Now starting from [tex]v_2[/tex], there's already an edge between it and [tex]v_1[/tex], which means there are [tex]n-2[/tex] other possible edges that you can draw.
Next, from [tex]v_3[/tex], you can only draw [tex]n-3[/tex] new edges because [tex]v_3[/tex] is already connected to [tex]v_1[/tex] and [tex]v_2[/tex].
Continuing in this pattern, you find that the second-to-last edge, [tex]v_{n-1}[/tex] can only be connected once to [tex]v_n[/tex], and finally arriving at [tex]v_n[/tex] you find that all possible connections have been exhausted.
The takeaway here is that the total number of possible connections is the sum
[tex]S=(n-1)+(n-2)+(n-3)+\cdots+1+0[/tex]

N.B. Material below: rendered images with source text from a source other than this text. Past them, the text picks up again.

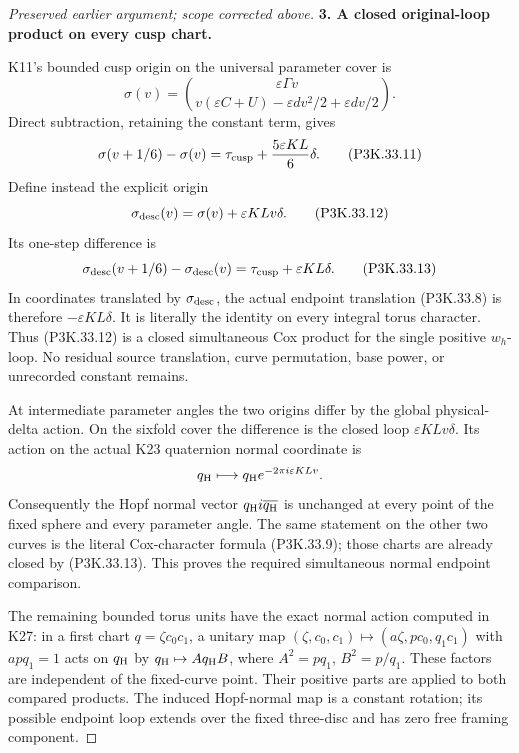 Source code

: \begin{proof}[Preserved earlier argument; scope corrected above]
\par\medskip\noindent\textbf{3. A closed original-loop product on every cusp chart.}\enspace

K11's bounded cusp origin on the universal parameter cover is
\[
 \sigma(v)=
 \binom{\varepsilon\Gamma v}
       {v(\varepsilon C+U)-\varepsilon dv^2/2+\varepsilon dv/2}.
\]
Direct subtraction, retaining the constant term, gives
\[
 \sigma(v+1/6)-\sigma(v)
      =\tau_{\rm cusp}+\frac{5\varepsilon KL}{6}\delta. \tag{P3K.33.11}
\]
Define instead the explicit origin
\[
             \sigma_{\rm desc}(v)=\sigma(v)+\varepsilon KLv\delta.
                                                               \tag{P3K.33.12}
\]
Its one-step difference is
\[
 \sigma_{\rm desc}(v+1/6)-\sigma_{\rm desc}(v)
                    =\tau_{\rm cusp}+\varepsilon KL\delta. \tag{P3K.33.13}
\]
In coordinates translated by \(\sigma_{\rm desc}\), the actual
endpoint translation (P3K.33.8) is therefore \(-\varepsilon KL\delta\).
It is literally the identity on every integral torus character.
Thus (P3K.33.12) is a closed simultaneous Cox product for the single
positive \(w_h\)-loop. No residual source translation, curve
permutation, base power, or unrecorded constant remains.

At intermediate parameter angles the two origins differ by the
global physical-delta action. On the sixfold cover the difference
is the closed loop \(\varepsilon KLv\delta\). Its action on the actual K23
quaternion normal coordinate is
\[
             q_{\rm H}\longmapsto
                       q_{\rm H}e^{-2\pi i\varepsilon KLv}.
\]
Consequently the Hopf normal vector
\(q_{\rm H}i\overline{q_{\rm H}}\) is unchanged at every
point of the fixed sphere and every parameter angle. The same
statement on the other two curves is the literal Cox-character
formula (P3K.33.9); those charts are already closed by (P3K.33.13).
This proves the required simultaneous normal endpoint comparison.

The remaining bounded torus units have the exact normal action
computed in K27: in a first chart \(q=\zeta c_0c_1\), a unitary
map \((\zeta,c_0,c_1)\mapsto(a\zeta,pc_0,q_1c_1)\) with
\(apq_1=1\) acts on \(q_{\rm H}\) by
\(q_{\rm H}\mapsto A q_{\rm H}B\), where
\(A^2=pq_1\), \(B^2=p/q_1\). These factors are independent
of the fixed-curve point. Their positive parts are applied to
both compared products. The induced Hopf-normal map is a
constant rotation; its possible endpoint loop extends over the
fixed three-disc and has zero free framing component.


\end{proof}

Writing the terms in reverse order, you have
[tex]S=0+1+2+\cdots+(n-2)+(n-1)[/tex]
So now if you add up the first, second, ..., terms of the two equivalent sums, you have
[tex]2S=(n-1+0)+(n-2+1)+(n-3+2)+\cdots+(1+n-2)+(0+n-1)[/tex]
[tex]2S=(n-1)+(n-1)+(n-1)+\cdots+(n-1)+(n-1)[/tex]
In other words, you're adding up [tex]n-1[/tex], [tex]n[/tex] times (since each [tex]n-1[/tex] corresponds to a distinct vertex), so you have
[tex]2S=n(n-1)[/tex]
Dividing by 2, you end up with
[tex]S=\dfrac{n(n-1)}2[/tex]
Now, since you know that 91 handshakes took place in total, you have
[tex]91=\dfrac{n(n-1)}2\implies 182=n(n-1)\implies n=-14,13[/tex]
Obviously, we omit the negative solution, so there were 13 people at the meeting.